Imperfect C++ Practical Solutions for Real-Life Programming By Matthew Wilson
	Table of Contents

	Chapter 7. ABI

7.2. C ABI Requirements

Since C++ is an almost complete superset of C, any C++ ABI would encompass a C ABI. A natural first step in examining C++ ABI issues, therefore, is to look at C-specific issues.

C is a much simpler language than C++, in line with the spirit of C (see Prologue). It does not have classes, objects, virtual functions, exception-handling, run time type information, and templates.

However, several of the issues identified above are relevant to C. C has structures, which compilers are free to align according to their own criteria, unless we intervene with our own packing dictates via compiler-specific options and pragmas (see section 8.2).

Even the way functions are called at run time and named at link-time can vary. All functions in C are expressed according to one or more calling conventions which, depending on platform, may or may not be compatible between compilers. Similarly, the names of compiled functions—symbol names—may vary between compilers. It is the case that these two issues are more varied with compilers on the Win32 operating system than, say, UNIX operating systems, which is one of the reasons why I've chosen to focus on Win32 compilers in this chapter.

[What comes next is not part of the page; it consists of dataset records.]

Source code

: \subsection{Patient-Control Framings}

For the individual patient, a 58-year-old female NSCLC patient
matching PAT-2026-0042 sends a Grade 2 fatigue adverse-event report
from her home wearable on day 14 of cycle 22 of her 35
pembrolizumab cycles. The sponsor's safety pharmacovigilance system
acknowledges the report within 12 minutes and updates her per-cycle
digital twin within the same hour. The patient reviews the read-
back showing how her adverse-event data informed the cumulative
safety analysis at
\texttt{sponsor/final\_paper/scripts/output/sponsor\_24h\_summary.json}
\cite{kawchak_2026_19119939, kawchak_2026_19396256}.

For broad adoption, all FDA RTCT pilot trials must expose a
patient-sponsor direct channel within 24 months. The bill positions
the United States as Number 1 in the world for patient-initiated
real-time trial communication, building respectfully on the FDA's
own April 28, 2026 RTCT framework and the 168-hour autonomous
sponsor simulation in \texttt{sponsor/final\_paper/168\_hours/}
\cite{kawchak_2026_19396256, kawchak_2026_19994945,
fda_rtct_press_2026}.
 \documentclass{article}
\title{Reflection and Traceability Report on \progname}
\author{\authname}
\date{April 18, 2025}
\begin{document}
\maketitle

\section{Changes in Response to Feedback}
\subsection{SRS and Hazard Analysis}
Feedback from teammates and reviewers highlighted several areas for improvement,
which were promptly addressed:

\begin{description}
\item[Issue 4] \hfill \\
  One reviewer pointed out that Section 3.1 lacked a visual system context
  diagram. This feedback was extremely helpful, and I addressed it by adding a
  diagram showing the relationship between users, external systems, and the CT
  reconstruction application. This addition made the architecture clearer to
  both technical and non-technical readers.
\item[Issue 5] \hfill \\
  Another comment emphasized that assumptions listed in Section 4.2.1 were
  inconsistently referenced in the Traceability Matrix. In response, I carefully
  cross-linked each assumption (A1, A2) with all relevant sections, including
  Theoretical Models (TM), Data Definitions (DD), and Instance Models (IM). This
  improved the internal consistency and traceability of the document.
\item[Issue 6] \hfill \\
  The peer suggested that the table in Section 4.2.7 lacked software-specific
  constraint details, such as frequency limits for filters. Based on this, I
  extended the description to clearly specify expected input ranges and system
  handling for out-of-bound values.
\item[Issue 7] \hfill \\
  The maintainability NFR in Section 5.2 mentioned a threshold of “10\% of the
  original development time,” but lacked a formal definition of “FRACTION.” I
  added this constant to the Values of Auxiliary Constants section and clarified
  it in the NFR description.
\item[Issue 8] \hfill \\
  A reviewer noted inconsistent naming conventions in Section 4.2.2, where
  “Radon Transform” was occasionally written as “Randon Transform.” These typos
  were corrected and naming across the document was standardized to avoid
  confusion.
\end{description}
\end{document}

Those of you from exclusively UNIX backgrounds can probably breathe a sigh of relief that the extent of these problems is lessened on your operating system of choice. Hopefully you'll spare a moment to have a care for the poor Win32 programmer trying to achieve C++ (and C) binary interoperability.

Although vastly simpler than those of C++, C does have issues with its language support—such as the reentrant semantics of atexit() [Alex2001]—and this means that a C ABI is dependent on common interpretation of such library functionality between compilers.

7.2.1 Structure Layout

The layout issues in C are pretty straightforward to understand. Consider the following structure:



struct S


{


  long  l;


  int   i;


  short s;


  char  ch;


};

The size of this structure is entirely implementation defined. In practice it depends on a given compiler's packing conventions, which invariably operate on a simple algorithm. If the structure is packed to an alignment of one byte, then the four members will be packed contiguously. Assuming sizes of 8, 4, 2, and 1 byte(s) respectively for long, int, short, and char, the size of S will be 15 bytes. However, for a packing alignment of 2 bytes the size will be 16. For an alignment of 4 it will be 24 and for an alignment of 8 or more it will be 32 bytes.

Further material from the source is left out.